In a verdict on 22nd April 2020, a five-judge Constitution Bench of the Supreme Court quashed Andhra Pradesh Government’s Order No. 3 providing 100% reservation to Scheduled Tribe (ST) candidates for the posts of teachers in schools situated in Scheduled Areas. The core argument, as expected, was reiterating the Indra Sawhney vs Union of India judgement, which capped reservations at 50%. It is important to note that the Constitution Bench has also interpreted its judgement prospectively not “retrospectively” and held that the existing appointments made in excess of 50% reservation will survive but will cease to be effective in the future, providing much needed relief to the tribal teachers who have already been appointed.

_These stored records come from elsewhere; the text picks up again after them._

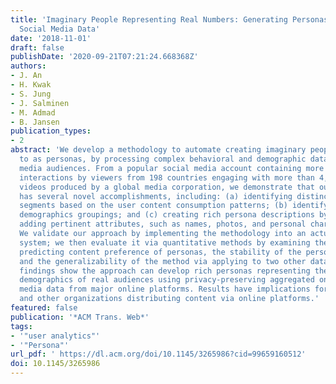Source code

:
 ```yaml
---
title: 'Imaginary People Representing Real Numbers: Generating Personas from Online
  Social Media Data'
date: '2018-11-01'
draft: false
publishDate: '2020-09-21T07:21:24.668368Z'
authors:
- J. An
- H. Kwak
- S. Jung
- J. Salminen
- M. Admad
- B. Jansen
publication_types:
- 2
abstract: 'We develop a methodology to automate creating imaginary people, referred
  to as personas, by processing complex behavioral and demographic data of social
  media audiences. From a popular social media account containing more than 30 million
  interactions by viewers from 198 countries engaging with more than 4,200 online
  videos produced by a global media corporation, we demonstrate that our methodology
  has several novel accomplishments, including: (a) identifying distinct user behavioral
  segments based on the user content consumption patterns; (b) identifying impactful
  demographics groupings; and (c) creating rich persona descriptions by automatically
  adding pertinent attributes, such as names, photos, and personal characteristics.
  We validate our approach by implementing the methodology into an actual working
  system; we then evaluate it via quantitative methods by examining the accuracy of
  predicting content preference of personas, the stability of the personas over time,
  and the generalizability of the method via applying to two other datasets. Research
  findings show the approach can develop rich personas representing the behavior and
  demographics of real audiences using privacy-preserving aggregated online social
  media data from major online platforms. Results have implications for media companies
  and other organizations distributing content via online platforms.'
featured: false
publication: '*ACM Trans. Web*'
tags:
- '"user analytics"'
- '"Persona"'
url_pdf: ' https://dl.acm.org/doi/10.1145/3265986?cid=99659160512'
doi: 10.1145/3265986
---
```


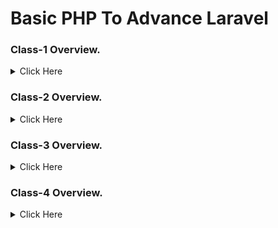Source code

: # Basic PHP To Advance Laravel

<!-- class-1 overview start -->
### Class-1 Overview.

<details>
  <summary>Click Here</summary>

#### 1. Github.

- What is Git & Github

- Why need Git & Github

- Git bash Downloads & Installation

- Create an Account on Github

- Create project Local to Online

- Create Project Online

- How to fork any github project from another account.

#### 2. IDE / Code Editor.

 - Vs Code Downloads.

 - Vs Code Editor keyboard shortcuts.
  
 - Important Package installation



</details>
<!-- class-1 overview end -->

<!-- class-2 overview start -->
### Class-2 Overview.

<details>

<summary>Click Here</summary>

#### 1. PHP Language.

- History of php.

- How does php work.

- Power of php.
  
#### 2. Environment setup, Code Structure & Run Code.

- Server setup.

- Code syntax & run code.

- How to write Php code in html.

#### 3. Variable.

- What is Variable?.

- Declaration rules of common variables.

- Declaration rules of Constant variables 
   
   ``` 
   define(name, value, case-insensitive) 
   ```

- Different between variable & constant.


#### 4. Print Way.

- Concat string, inverted comma.

- echo, Printf, sprintf.


#### 5. Different types of Data types.

- Most commonly used scalar (মৌলিক) data types - (String, Integer, float, Boolean).

- Compound (যৌগিক) data types - (Array, Object).

- Null, Resource-.

  </details>
<!-- class-2 overview end -->

<!-- class-3 overview start -->
### Class-3 Overview.

<details>

<summary> Click Here</summary>

#### 1. Operators and its types in php.


- Arithmetic (গাণিতিক অপারেটর) 

  ``` 
   + ,  - ,  * ,  / ,  % (Modulus),  ** (Exponentiation)
  ```

- Assignment (নির্ধারণ অপারেটর).
  
  ``` 
   =, +=, -=, *=, /=
  ```

- Comparison (তুলনা).
  
  ``` 
   ==, !=, ===, !==, < (less), > (greater), <=, >=
  ```

- Increment / decrement.
  
  ``` 
  ++a, a++, --a, a-- 
  ```

- Logical and others.

  ``` 
   !, &&, || 
  ```

 #### 1. Statements.

- If

- Else

- Else if

- Switch


 </details>
<!-- class-3 overview end -->

<!-- class-4 overview start -->
### Class-4 Overview.

<details>

<summary> Click Here</summary>

  1. Loop.
   
- Operator: Increment (++) and Decrement (--).    

- For Loop.
    ```
    for ($x = 0; $x <= 10; $x++) {
    echo "The number is: $x <br>";
    } 
    ```

- While loop.
    ```
    $x = 1;
    while($x <= 5) {
    echo "The number is: $x <br>";
    $x++;
    } 
    ```

- Do while.
    ```
    $x = 1;
    do {
    echo "The number is: $x <br>";
    $x++;
    } while ($x <= 5);
    ```

- Foreach.
    ```
    $colors = array("red", "green", "blue", "yellow");
    foreach ($colors as $value) {
    echo "$value <br>";
    }
    ```


</details>
<!-- class-1 overview end -->
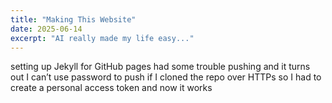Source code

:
 ```yaml
---
title: "Making This Website"
date: 2025-06-14
excerpt: "AI really made my life easy..."
---
```


setting up Jekyll for GitHub pages
had some trouble pushing and it turns out I can’t use password to push if I cloned the repo over HTTPs so I had to create a personal access token and now it works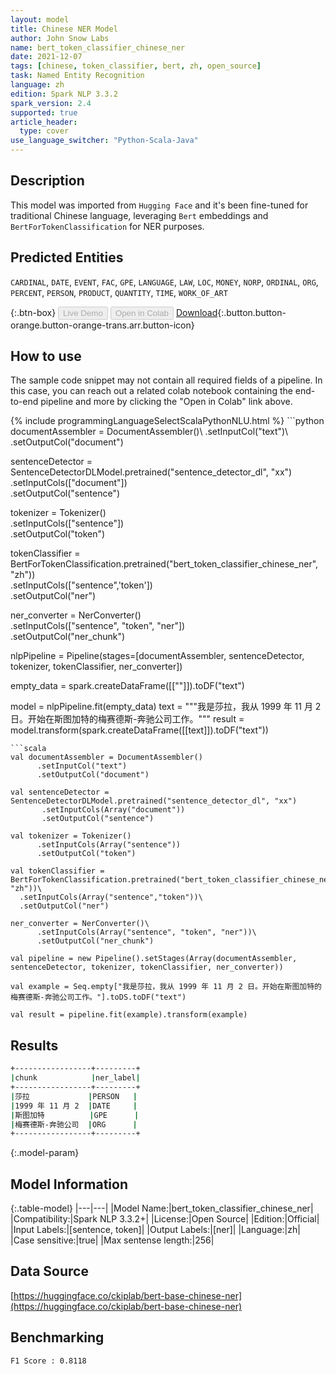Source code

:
 ```yaml
---
layout: model
title: Chinese NER Model
author: John Snow Labs
name: bert_token_classifier_chinese_ner
date: 2021-12-07
tags: [chinese, token_classifier, bert, zh, open_source]
task: Named Entity Recognition
language: zh
edition: Spark NLP 3.3.2
spark_version: 2.4
supported: true
article_header:
  type: cover
use_language_switcher: "Python-Scala-Java"
---
```


## Description

This model was imported from `Hugging Face` and it's been fine-tuned for traditional Chinese language, leveraging `Bert` embeddings and `BertForTokenClassification` for NER purposes.

## Predicted Entities

`CARDINAL`, `DATE`, `EVENT`, `FAC`, `GPE`, `LANGUAGE`, `LAW`, `LOC`, `MONEY`, `NORP`, `ORDINAL`, `ORG`, `PERCENT`, `PERSON`, `PRODUCT`, `QUANTITY`, `TIME`, `WORK_OF_ART`

{:.btn-box}
<button class="button button-orange" disabled>Live Demo</button>
<button class="button button-orange" disabled>Open in Colab</button>
[Download](https://s3.amazonaws.com/auxdata.johnsnowlabs.com/public/models/bert_token_classifier_chinese_ner_zh_3.3.2_2.4_1638881767667.zip){:.button.button-orange.button-orange-trans.arr.button-icon}

## How to use

The sample code snippet may not contain all required fields of a pipeline. In this case, you can reach out a related colab notebook containing the end-to-end pipeline and more by clicking the "Open in Colab" link above.




<div class="tabs-box" markdown="1">
{% include programmingLanguageSelectScalaPythonNLU.html %}
```python
documentAssembler = DocumentAssembler()\
      .setInputCol("text")\
      .setOutputCol("document")

sentenceDetector = SentenceDetectorDLModel.pretrained("sentence_detector_dl", "xx")\
       .setInputCols(["document"])\
       .setOutputCol("sentence")

tokenizer = Tokenizer()\
      .setInputCols(["sentence"])\
      .setOutputCol("token")

tokenClassifier = BertForTokenClassification.pretrained("bert_token_classifier_chinese_ner", "zh"))\
  .setInputCols(["sentence",'token'])\
  .setOutputCol("ner")

ner_converter = NerConverter()\
      .setInputCols(["sentence", "token", "ner"])\
      .setOutputCol("ner_chunk")
      
nlpPipeline = Pipeline(stages=[documentAssembler, sentenceDetector, tokenizer, tokenClassifier, ner_converter])

empty_data = spark.createDataFrame([[""]]).toDF("text")

model = nlpPipeline.fit(empty_data)
text = """我是莎拉，我从 1999 年 11 月 2 日。开始在斯图加特的梅赛德斯-奔驰公司工作。"""
result = model.transform(spark.createDataFrame([[text]]).toDF("text"))
```
```scala
val documentAssembler = DocumentAssembler()
      .setInputCol("text")
      .setOutputCol("document")

val sentenceDetector = SentenceDetectorDLModel.pretrained("sentence_detector_dl", "xx")
       .setInputCols(Array("document"))
       .setOutputCol("sentence")

val tokenizer = Tokenizer()
      .setInputCols(Array("sentence"))
      .setOutputCol("token")

val tokenClassifier = BertForTokenClassification.pretrained("bert_token_classifier_chinese_ner", "zh"))\
  .setInputCols(Array("sentence","token"))\
  .setOutputCol("ner")

ner_converter = NerConverter()\
      .setInputCols(Array("sentence", "token", "ner"))\
      .setOutputCol("ner_chunk")
      
val pipeline = new Pipeline().setStages(Array(documentAssembler, sentenceDetector, tokenizer, tokenClassifier, ner_converter))

val example = Seq.empty["我是莎拉，我从 1999 年 11 月 2 日。开始在斯图加特的梅赛德斯-奔驰公司工作。"].toDS.toDF("text")

val result = pipeline.fit(example).transform(example)
```
</div>

## Results

```bash
+-----------------+---------+
|chunk            |ner_label|
+-----------------+---------+
|莎拉             |PERSON   |
|1999 年 11 月 2  |DATE     |
|斯图加特          |GPE      |
|梅赛德斯-奔驰公司  |ORG      |
+-----------------+---------+
```

{:.model-param}
## Model Information

{:.table-model}
|---|---|
|Model Name:|bert_token_classifier_chinese_ner|
|Compatibility:|Spark NLP 3.3.2+|
|License:|Open Source|
|Edition:|Official|
|Input Labels:|[sentence, token]|
|Output Labels:|[ner]|
|Language:|zh|
|Case sensitive:|true|
|Max sentense length:|256|

## Data Source

[https://huggingface.co/ckiplab/bert-base-chinese-ner](https://huggingface.co/ckiplab/bert-base-chinese-ner)

## Benchmarking

```bash
F1 Score : 0.8118
```
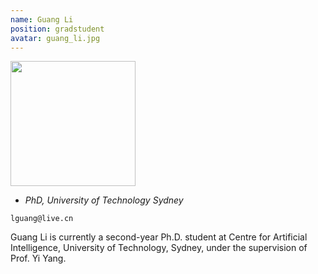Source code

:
 ```yaml
---
name: Guang Li
position: gradstudent
avatar: guang_li.jpg
---
```


<img width="200" src="{{site.baseurl}}/images/people/{{page.avatar}}" data-action="zoom">

- _PhD, University of Technology Sydney_<br>
<!--- _Science coach. Collaborator. Transdisciplinary optimist._-->

<i class="fa fa-envelope-o"></i> `lguang@live.cn`

Guang Li is currently a second-year Ph.D. student at Centre for Artificial Intelligence, University of Technology, Sydney, under the supervision of Prof. Yi Yang.
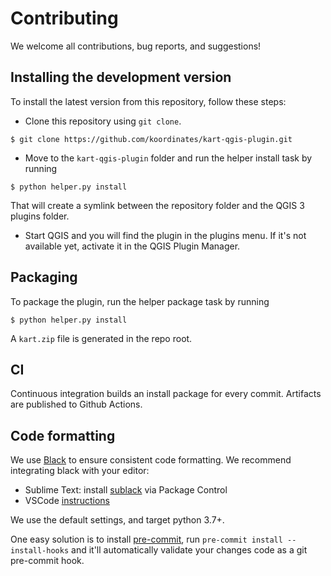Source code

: # Contributing

We welcome all contributions, bug reports, and suggestions!

## Installing the development version

To install the latest version from this repository, follow these steps:

- Clone this repository using `git clone`.

```console
$ git clone https://github.com/koordinates/kart-qgis-plugin.git
```
- Move to the `kart-qgis-plugin` folder and run the helper install task by running

```console
$ python helper.py install
```

That will create a symlink between the repository folder and the QGIS 3 plugins folder.

- Start QGIS and you will find the plugin in the plugins menu. If it's not available yet, activate it in the QGIS Plugin Manager.


## Packaging

To package the plugin, run the helper package task by running

```console
$ python helper.py install
```

A `kart.zip` file is generated in the repo root.

## CI

Continuous integration builds an install package for every commit. Artifacts are published to Github Actions.

## Code formatting

We use [Black](https://github.com/psf/black) to ensure consistent code formatting. We recommend integrating black with your editor:

* Sublime Text: install [sublack](https://packagecontrol.io/packages/sublack) via Package Control
* VSCode [instructions](https://code.visualstudio.com/docs/python/editing#_formatting)

We use the default settings, and target python 3.7+.

One easy solution is to install [pre-commit](https://pre-commit.com), run `pre-commit install --install-hooks` and it'll automatically validate your changes code as a git pre-commit hook.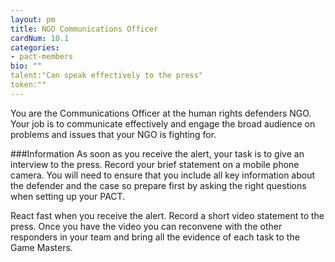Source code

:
 ```yaml
---
layout: pm
title: NGO Communications Officer
cardNum: 10.1
categories:
- pact-members
bio: ""
talent:"Can speak effectively to the press"
token:""
---
```

You are the Communications Officer at the human rights defenders NGO. Your job is to communicate effectively and engage the broad audience on problems and issues that your NGO is fighting for.

###Information
As soon as you receive the alert, your task is to give an interview to the press. Record your brief statement on a mobile phone camera. You will need to ensure that you include all key information about the defender and the case so prepare first by asking the right questions when setting up your PACT.

React fast when you receive the alert. Record a short video statement to the press. Once you have the video you can reconvene with the other responders in your team and bring all the evidence of each task to the Game Masters.
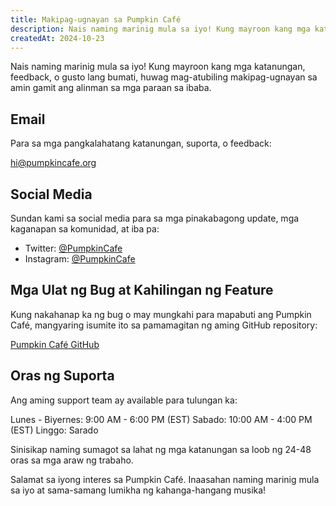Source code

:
 ```yaml
---
title: Makipag-ugnayan sa Pumpkin Café
description: Nais naming marinig mula sa iyo! Kung mayroon kang mga katanungan, feedback, o gusto lang bumati, huwag mag-atubiling makipag-ugnayan sa amin gamit ang alinman sa mga paraan sa ibaba.
createdAt: 2024-10-23
---
```


Nais naming marinig mula sa iyo! Kung mayroon kang mga katanungan, feedback, o gusto lang bumati, huwag mag-atubiling makipag-ugnayan sa amin gamit ang alinman sa mga paraan sa ibaba.

## Email

Para sa mga pangkalahatang katanungan, suporta, o feedback:

[hi@pumpkincafe.org](mailto:hi@pumpkincafe.org)

## Social Media

Sundan kami sa social media para sa mga pinakabagong update, mga kaganapan sa komunidad, at iba pa:

- Twitter: [@PumpkinCafe](https://twitter.com/pumpkin-cafe)
- Instagram: [@PumpkinCafe](https://instagram.com/pumpkin-cafe)

## Mga Ulat ng Bug at Kahilingan ng Feature

Kung nakahanap ka ng bug o may mungkahi para mapabuti ang Pumpkin Café, mangyaring isumite ito sa pamamagitan ng aming GitHub repository:

[Pumpkin Café GitHub](https://github.com/ZissyW/pumpkin-cafe)

## Oras ng Suporta

Ang aming support team ay available para tulungan ka:

Lunes - Biyernes: 9:00 AM - 6:00 PM (EST)
Sabado: 10:00 AM - 4:00 PM (EST)
Linggo: Sarado

Sinisikap naming sumagot sa lahat ng mga katanungan sa loob ng 24-48 oras sa mga araw ng trabaho.

Salamat sa iyong interes sa Pumpkin Café. Inaasahan naming marinig mula sa iyo at sama-samang lumikha ng kahanga-hangang musika! 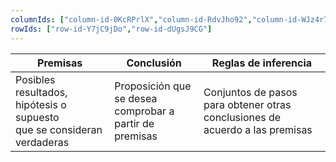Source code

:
 ```yaml
---
columnIds: ["column-id-0KcRPrlX","column-id-RdvJho92","column-id-WJz4r7YW"]
rowIds: ["row-id-Y7jC9jDo","row-id-dUgsJ9CG"]
---
```


| Premisas                                                                    | Conclusión                                                   | Reglas de inferencia                                                             |
| --------------------------------------------------------------------------- | ------------------------------------------------------------ | -------------------------------------------------------------------------------- |
| Posibles resultados, hipótesis o supuesto <br> que se consideran verdaderas | Proposición que se desea <br> comprobar a partir de premisas | Conjuntos de pasos <br>para obtener otras conclusiones de acuerdo a las premisas |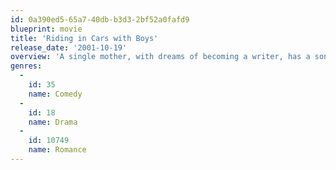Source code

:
 ```yaml
---
id: 0a390ed5-65a7-40db-b3d3-2bf52a0fafd9
blueprint: movie
title: 'Riding in Cars with Boys'
release_date: '2001-10-19'
overview: 'A single mother, with dreams of becoming a writer, has a son at the age of 15 in 1965, and goes through a failed marriage with the drug-addicted father.'
genres:
  -
    id: 35
    name: Comedy
  -
    id: 18
    name: Drama
  -
    id: 10749
    name: Romance
---
```

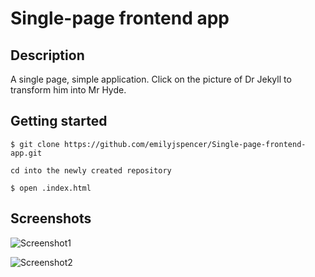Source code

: # Single-page frontend app

## Description

A single page, simple application. Click on the picture of Dr Jekyll to transform him into Mr Hyde.

## Getting started
```
$ git clone https://github.com/emilyjspencer/Single-page-frontend-app.git

cd into the newly created repository

$ open .index.html 
```
## Screenshots

![Screenshot1](.Screenshot1.png)

![Screenshot2](Screenshot2.png)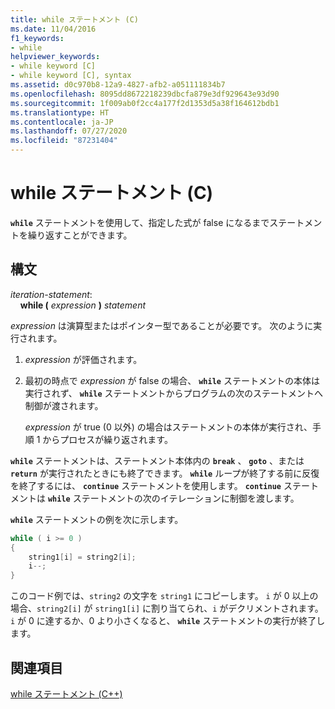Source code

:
 ```yaml
---
title: while ステートメント (C)
ms.date: 11/04/2016
f1_keywords:
- while
helpviewer_keywords:
- while keyword [C]
- while keyword [C], syntax
ms.assetid: d0c970b8-12a9-4827-afb2-a051111834b7
ms.openlocfilehash: 8095dd8672218239dbcfa879e3df929643e93d90
ms.sourcegitcommit: 1f009ab0f2cc4a177f2d1353d5a38f164612bdb1
ms.translationtype: HT
ms.contentlocale: ja-JP
ms.lasthandoff: 07/27/2020
ms.locfileid: "87231404"
---
```

# <a name="while-statement-c"></a>while ステートメント (C)

**`while`** ステートメントを使用して、指定した式が false になるまでステートメントを繰り返すことができます。

## <a name="syntax"></a>構文

*iteration-statement*:<br/>
&nbsp;&nbsp;&nbsp;&nbsp;**while (**  *expression*  **)**  *statement*

*expression* は演算型またはポインター型であることが必要です。 次のように実行されます。

1. *expression* が評価されます。

1. 最初の時点で *expression* が false の場合、 **`while`** ステートメントの本体は実行されず、 **`while`** ステートメントからプログラムの次のステートメントへ制御が渡されます。

   *expression* が true (0 以外) の場合はステートメントの本体が実行され、手順 1 からプロセスが繰り返されます。

**`while`** ステートメントは、ステートメント本体内の **`break`** 、 **`goto`** 、または **`return`** が実行されたときにも終了できます。 **`while`** ループが終了する前に反復を終了するには、 **`continue`** ステートメントを使用します。 **`continue`** ステートメントは **`while`** ステートメントの次のイテレーションに制御を渡します。

**`while`** ステートメントの例を次に示します。

```C
while ( i >= 0 )
{
    string1[i] = string2[i];
    i--;
}
```

このコード例では、`string2` の文字を `string1` にコピーします。 `i` が 0 以上の場合、`string2[i]` が `string1[i]` に割り当てられ、`i` がデクリメントされます。 `i` が 0 に達するか、0 より小さくなると、 **`while`** ステートメントの実行が終了します。

## <a name="see-also"></a>関連項目

[while ステートメント (C++)](../cpp/while-statement-cpp.md)
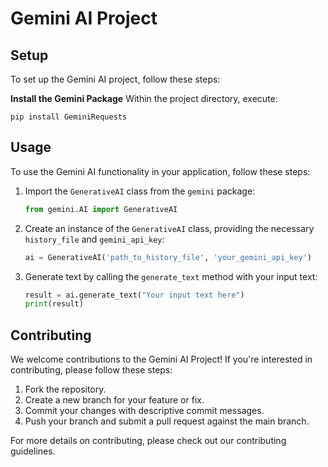 # Gemini AI Project


## Setup
To set up the Gemini AI project, follow these steps:

**Install the Gemini Package**
   Within the project directory, execute:
   ```
   pip install GeminiRequests
   ```

## Usage
To use the Gemini AI functionality in your application, follow these steps:

1. Import the `GenerativeAI` class from the `gemini` package:
   ```python
   from gemini.AI import GenerativeAI
   ```

2. Create an instance of the `GenerativeAI` class, providing the necessary `history_file` and `gemini_api_key`:
   ```python
   ai = GenerativeAI('path_to_history_file', 'your_gemini_api_key')
   ```

3. Generate text by calling the `generate_text` method with your input text:
   ```python
   result = ai.generate_text("Your input text here")
   print(result)
   ```

## Contributing
We welcome contributions to the Gemini AI Project! If you're interested in contributing, please follow these steps:

1. Fork the repository.
2. Create a new branch for your feature or fix.
3. Commit your changes with descriptive commit messages.
4. Push your branch and submit a pull request against the main branch.

For more details on contributing, please check out our contributing guidelines.

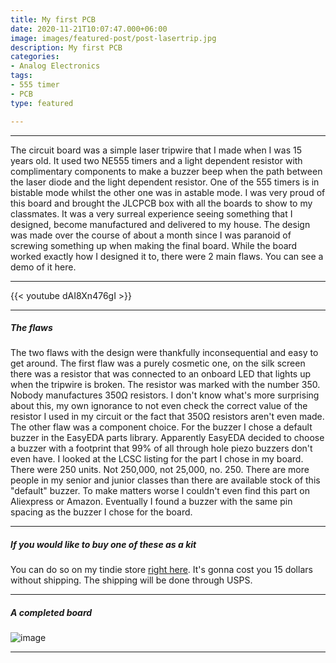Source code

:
 ```yaml
---
title: My first PCB
date: 2020-11-21T10:07:47.000+06:00
image: images/featured-post/post-lasertrip.jpg
description: My first PCB
categories:
- Analog Electronics
tags:
- 555 timer
- PCB
type: featured

---
```

<hr>

The circuit board was a simple laser tripwire that I made when I was 15 years old. It used two NE555 timers and a light dependent resistor with complimentary components to make a buzzer beep when the path between the laser diode and the light dependent resistor. One of the 555 timers is in bistable mode whilst the other one was in astable mode. I was very proud of this board and brought the JLCPCB box with all the boards to show to my classmates. It was a very surreal experience seeing something that I designed, become manufactured and delivered to my house. The design was made over the course of about a month since I was paranoid of screwing something up when making the final board. While the board worked exactly how I designed it to, there were 2 main flaws. You can see a demo of it here.

<hr>

{{< youtube dAI8Xn476gI >}}

<hr>

##### The flaws

The two flaws with the design were thankfully inconsequential and easy to get around. The first flaw was a purely cosmetic one, on the silk screen there was a resistor that was connected to an onboard LED that lights up when the tripwire is broken. The resistor was marked with the number 350. Nobody manufactures 350Ω resistors. I don't know what's more surprising about this, my own ignorance to not even check the correct value of the resistor I used in my circuit or the fact that 350Ω resistors aren't even made. The other flaw was a component choice. For the buzzer I chose a default buzzer in the EasyEDA parts library. Apparently EasyEDA decided to choose a buzzer with a footprint that 99% of all through hole piezo buzzers don't even have. I looked at the LCSC listing for the part I chose in my board. There were 250 units. Not 250,000, not 25,000, no. 250. There are more people in my senior and junior classes than there are available stock of this "default" buzzer. To make matters worse I couldn't even find this part on Aliexpress or Amazon. Eventually I found a buzzer with the same pin spacing as the buzzer I chose for the board.

<hr>

##### If you would like to buy one of these as a kit

You can do so on my tindie store [right here](https://www.tindie.com/stores/varunsreedharan/). It's gonna cost you 15 dollars without shipping. The shipping will be done through USPS.

<hr>

##### A completed board

![image](../../images/post/IMG_4348.JPG)

<hr>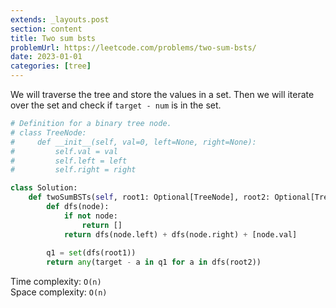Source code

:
 ```yaml
---
extends: _layouts.post
section: content
title: Two sum bsts
problemUrl: https://leetcode.com/problems/two-sum-bsts/
date: 2023-01-01
categories: [tree]
---
```


We will traverse the tree and store the values in a set. Then we will iterate over the set and check if `target - num` is in the set.

```python
# Definition for a binary tree node.
# class TreeNode:
#     def __init__(self, val=0, left=None, right=None):
#         self.val = val
#         self.left = left
#         self.right = right

class Solution:
    def twoSumBSTs(self, root1: Optional[TreeNode], root2: Optional[TreeNode], target: int) -> bool:
        def dfs(node):
            if not node:
                return []
            return dfs(node.left) + dfs(node.right) + [node.val]
        
        q1 = set(dfs(root1))
        return any(target - a in q1 for a in dfs(root2))
```

Time complexity: `O(n)` <br/>
Space complexity: `O(n)`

This wasn’t the first time that the Andhra Pradesh government has issued such an order. In November 1986, then Governor of Andhra Pradesh had also issued a similar order which was quashed by the Andhra Pradesh Administrative Tribunal in 1989. A challenge to the tribunal’s order in the high court was later withdrawn by the government. However, during N. Chandrababu Naidu’s tenure in January 2000, the State Government issued another similar order, through which 33% seats were reserved for women. The government order said the reservation was “to promote educational development of tribals, to solve the phenomenal absenteeism of teachers in the schools situated in Scheduled Areas and with a view to protect the interests of local tribals”. This order was upheld by the AP High Court and the recent Supreme Court verdict is in response to the appeals filed by a certain Chebrolu L. Prasad against the AP High Court order.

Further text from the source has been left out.